The trick is to have them perfectly brushed and combed out and squeaky clean and dry before you start. If you don't the clippers will snag and that is no fun. The clippers come with a video.

Now I trim him at three quarter inch very regularly and do around his eyes when needed with scissors. The toilet area I keep shorter. Just don't take her to any fashion shows while you are learning! The money I am saving is significant!


----------



## kendal (Jul 16, 2009)

http://ilovemycockapoo.com/showthread.php?t=15826 one of the best grooming videos iv fould on a easy to maintaim cockapoo cut. 


you clippers are going to be your bigest infestmemt. dont go for the heep pack, the.plastick combs brake easily and the moter on them weirs out quick. they are realy only on the marker a disposible clippers for people who want a go at grooming their dog but then give up. google grooming suplieres and look at their clipper. dont know about the US but in the UK your looking at a minimum of £150 for a decent set of clippers to do you for the rest of your dogs life if not.longer. 

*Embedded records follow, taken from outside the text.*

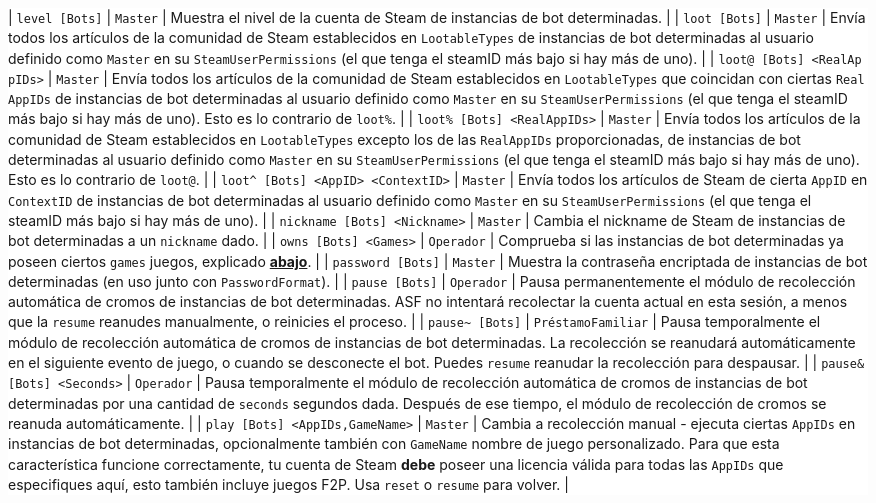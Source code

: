 | `level [Bots]`                                                       | `Master`           | Muestra el nivel de la cuenta de Steam de instancias de bot determinadas.                                                                                                                                                                                                                                                                                                                     |
| `loot [Bots]`                                                        | `Master`           | Envía todos los artículos de la comunidad de Steam establecidos en `LootableTypes` de instancias de bot determinadas al usuario definido como `Master` en su `SteamUserPermissions` (el que tenga el steamID más bajo si hay más de uno).                                                                                                                                                     |
| `loot@ [Bots] <RealAppIDs>`                                    | `Master`           | Envía todos los artículos de la comunidad de Steam establecidos en `LootableTypes` que coincidan con ciertas `RealAppIDs` de instancias de bot determinadas al usuario definido como `Master` en su `SteamUserPermissions` (el que tenga el steamID más bajo si hay más de uno). Esto es lo contrario de `loot%`.                                                                             |
| `loot% [Bots] <RealAppIDs>`                                    | `Master`           | Envía todos los artículos de la comunidad de Steam establecidos en `LootableTypes` excepto los de las `RealAppIDs` proporcionadas, de instancias de bot determinadas al usuario definido como `Master` en su `SteamUserPermissions` (el que tenga el steamID más bajo si hay más de uno). Esto es lo contrario de `loot@`.                                                                    |
| `loot^ [Bots] <AppID> <ContextID>`                       | `Master`           | Envía todos los artículos de Steam de cierta `AppID` en `ContextID` de instancias de bot determinadas al usuario definido como `Master` en su `SteamUserPermissions` (el que tenga el steamID más bajo si hay más de uno).                                                                                                                                                                    |
| `nickname [Bots] <Nickname>`                                   | `Master`           | Cambia el nickname de Steam de instancias de bot determinadas a un `nickname` dado.                                                                                                                                                                                                                                                                                                           |
| `owns [Bots] <Games>`                                          | `Operador`         | Comprueba si las instancias de bot determinadas ya poseen ciertos `games` juegos, explicado **[abajo](#owns-juegos)**.                                                                                                                                                                                                                                                                        |
| `password [Bots]`                                                    | `Master`           | Muestra la contraseña encriptada de instancias de bot determinadas (en uso junto con `PasswordFormat`).                                                                                                                                                                                                                                                                                       |
| `pause [Bots]`                                                       | `Operador`         | Pausa permanentemente el módulo de recolección automática de cromos de instancias de bot determinadas. ASF no intentará recolectar la cuenta actual en esta sesión, a menos que la `resume` reanudes manualmente, o reinicies el proceso.                                                                                                                                                     |
| `pause~ [Bots]`                                                      | `PréstamoFamiliar` | Pausa temporalmente el módulo de recolección automática de cromos de instancias de bot determinadas. La recolección se reanudará automáticamente en el siguiente evento de juego, o cuando se desconecte el bot. Puedes `resume` reanudar la recolección para despausar.                                                                                                                      |
| `pause& [Bots] <Seconds>`                                  | `Operador`         | Pausa temporalmente el módulo de recolección automática de cromos de instancias de bot determinadas por una cantidad de `seconds` segundos dada. Después de ese tiempo, el módulo de recolección de cromos se reanuda automáticamente.                                                                                                                                                        |
| `play [Bots] <AppIDs,GameName>`                                | `Master`           | Cambia a recolección manual - ejecuta ciertas `AppIDs` en instancias de bot determinadas, opcionalmente también con `GameName` nombre de juego personalizado. Para que esta característica funcione correctamente, tu cuenta de Steam **debe** poseer una licencia válida para todas las `AppIDs` que especifiques aquí, esto también incluye juegos F2P. Usa `reset` o `resume` para volver. |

do you kow where you going to put the wee table top table, iv never delt with them but i doubt it will be big enough for a fully grown cockapoo. its more for your real toy breeds. so your be better looking at a propper grooming table. is zhe a fidget on the table, if so you migbt be better with an H frame rather than a grooming arm so you can use a belly strap(dont ge the 2in 1 bell and neck strap they dont work)


----------



## fairlie (Sep 7, 2013)

I do Rufus sitting on the floor with 40$ clippers from petsmart. So far so good, but depending when they break I might upgrade to a more expensive brand.


----------



## Florida Cockapoo (Aug 24, 2012)

Thanks for the info. I'll read that thread plus all the sticky posts. I do plan on taking it slow... Considering the cost of bring her to the groomers, even if I go more high quality grooming stuff. It still will be cheaper.


----------



## JasperBlack (Sep 1, 2012)

Jasper has never been to a groomers, my hubby helps hold him though! All i will say if you do make mistake, don't get too upset about it, it grows back! Jasper looked terrible last time I did him as hubby kept saying do a bit more! I think I'd become over confident and it's the first boo boo in over a year. Do you know what though a month later he looks perfect! If you take your time you'll be fine, as said before make sure coat is tangle free before you start!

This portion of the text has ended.